Lent is a season of hope. By finding ourselves in a time where we are made aware of our brokenness and need for a savior, we journey to the foot of the Cross first before we stumble upon the Empty Tomb. Over the next 6 weeks, we will enter into this season. Lent is 40 days minus the Sundays because Sundays are for Celebrating, 40 days to respond to a call of discipleship and self-sacrifice as an act of spiritual worship that we might be formed into the new creation that Christ intended us to be. Lent is not a time where we earn our forgiveness or a time to flex our spiritual muscles by abstaining from everything. But, instead, it is a season to remind us that we are creature, not creator and daily we need to come to the cross.
Along with all the other ways that one might observe this season, we specifically want to invite each member of our community into a corporate observance by fasting.
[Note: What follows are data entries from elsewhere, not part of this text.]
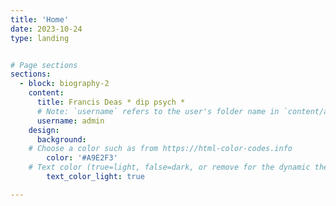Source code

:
 ```yaml
---
title: 'Home'
date: 2023-10-24
type: landing


# Page sections
sections:
  - block: biography-2
    content:
      title: Francis Deas * dip psych *
      # Note: `username` refers to the user's folder name in `content/authors/`
      username: admin
    design:
      background:
    # Choose a color such as from https://html-color-codes.info
        color: '#A9E2F3'
    # Text color (true=light, false=dark, or remove for the dynamic theme color).
        text_color_light: true

---
```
Fasting is one of those spiritual practices that seem foreign to us in the Western, developed world. Practically, most Western Christians don’t understand fasting and choose not to participate in this discipline for a number of reasons. Our relative affluence has trained us to see food in a very particular way and the idea that we could, or should, go without food seems unnecessarily ascetic or legalistic. Fasting seems like the practice of mystics alone and we prefer not to wade into those deep waters, or perhaps venture into that desert wilderness with Christ.
Our misunderstanding either keeps us from fasting altogether or taints all of our attempts at it. Many people see fasting as a spiritual feat—an opportunity to accomplish something they have never been able to do. Some see it as an opportunity to rid their lives of unhealthy habits they’ve been needing to deal with. Still, others see fasting as a means of acquiring what they need—whether that be direction, provision, or favor. Ultimately it becomes self-centered or manipulative. That kind of fasting yields very little, and after these frustrating and futile attempts, we simply stop bothering very often.
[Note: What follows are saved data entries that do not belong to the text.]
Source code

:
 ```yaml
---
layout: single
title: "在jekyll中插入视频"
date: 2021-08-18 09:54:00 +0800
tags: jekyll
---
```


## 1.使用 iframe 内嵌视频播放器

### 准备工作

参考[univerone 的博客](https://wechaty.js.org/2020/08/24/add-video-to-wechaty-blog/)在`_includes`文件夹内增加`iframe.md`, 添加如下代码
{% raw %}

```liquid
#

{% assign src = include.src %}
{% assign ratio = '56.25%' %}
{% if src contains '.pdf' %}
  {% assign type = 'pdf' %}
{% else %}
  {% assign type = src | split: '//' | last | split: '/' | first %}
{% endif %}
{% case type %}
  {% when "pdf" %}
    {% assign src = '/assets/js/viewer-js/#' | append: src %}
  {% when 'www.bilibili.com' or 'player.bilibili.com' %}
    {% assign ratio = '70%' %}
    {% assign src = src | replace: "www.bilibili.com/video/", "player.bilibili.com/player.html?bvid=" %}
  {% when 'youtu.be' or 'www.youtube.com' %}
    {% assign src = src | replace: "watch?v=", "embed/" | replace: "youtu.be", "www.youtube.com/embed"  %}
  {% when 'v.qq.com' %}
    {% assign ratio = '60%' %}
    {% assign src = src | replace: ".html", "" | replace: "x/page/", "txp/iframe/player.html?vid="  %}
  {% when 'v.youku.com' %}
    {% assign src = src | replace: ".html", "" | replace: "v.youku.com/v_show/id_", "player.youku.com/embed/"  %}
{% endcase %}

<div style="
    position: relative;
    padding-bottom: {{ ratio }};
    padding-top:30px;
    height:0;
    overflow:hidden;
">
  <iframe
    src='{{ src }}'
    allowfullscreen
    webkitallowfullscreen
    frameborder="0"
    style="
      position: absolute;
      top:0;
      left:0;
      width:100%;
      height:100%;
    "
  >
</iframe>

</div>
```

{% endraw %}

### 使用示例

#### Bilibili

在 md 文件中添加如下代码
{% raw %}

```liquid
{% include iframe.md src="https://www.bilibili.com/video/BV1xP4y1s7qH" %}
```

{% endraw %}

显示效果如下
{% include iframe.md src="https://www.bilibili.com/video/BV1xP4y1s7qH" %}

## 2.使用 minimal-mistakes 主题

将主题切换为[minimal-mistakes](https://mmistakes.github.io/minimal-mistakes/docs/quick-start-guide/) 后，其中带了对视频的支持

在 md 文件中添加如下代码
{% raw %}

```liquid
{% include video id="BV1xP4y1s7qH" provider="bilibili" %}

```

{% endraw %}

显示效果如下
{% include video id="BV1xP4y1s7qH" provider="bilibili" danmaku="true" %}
The invitation during the season of Lent is toward the opposite— self-denial. In this season we embrace humility and obedience. Fasting cannot be embraced as a means of elevating or bettering ourselves. Isaiah 58 draws attention to the fasting the Lord has chosen for his people. True fasting is always centered on the Lord and the other—the oppressed, hungry, and forgotten. Our lives must begin to take on the same sacrificial shape as that of Christ’s ministry. We choose to take up our cross and walk with him toward the death of our selves. But our fasting is filled with the hope and expectation of resurrection life! We have the hope of being sustained in the wilderness by God himself.
So we invite you to fast with us in the days ahead. In 2018, just as did last year, we as a staff will be fasting from Thursdays after dinner until 3 pm on Fridays. This is an observance of the time from the Last Supper until Jesus was taken down from the Cross.
There are other ways to fast too: all day, sunrise to sunset, one meal a day. And, if Fridays just can't work for you, that's okay. As we have said, this is a practice that is intended to shape and form us deeper into the life of Christ, it is not a hard and fast rule. Find a day that is possible for you and commit to it.
In addition to fasting, many people elect to also abstain from something for the duration of the Lenten season as well. We highly encourage this practice. Give up something reasonable, something that you will notice, something that you don't have to, or need to, give up. Give up something that is good to remind yourself of something greater that is available to you through the presence of the Holy Spirit.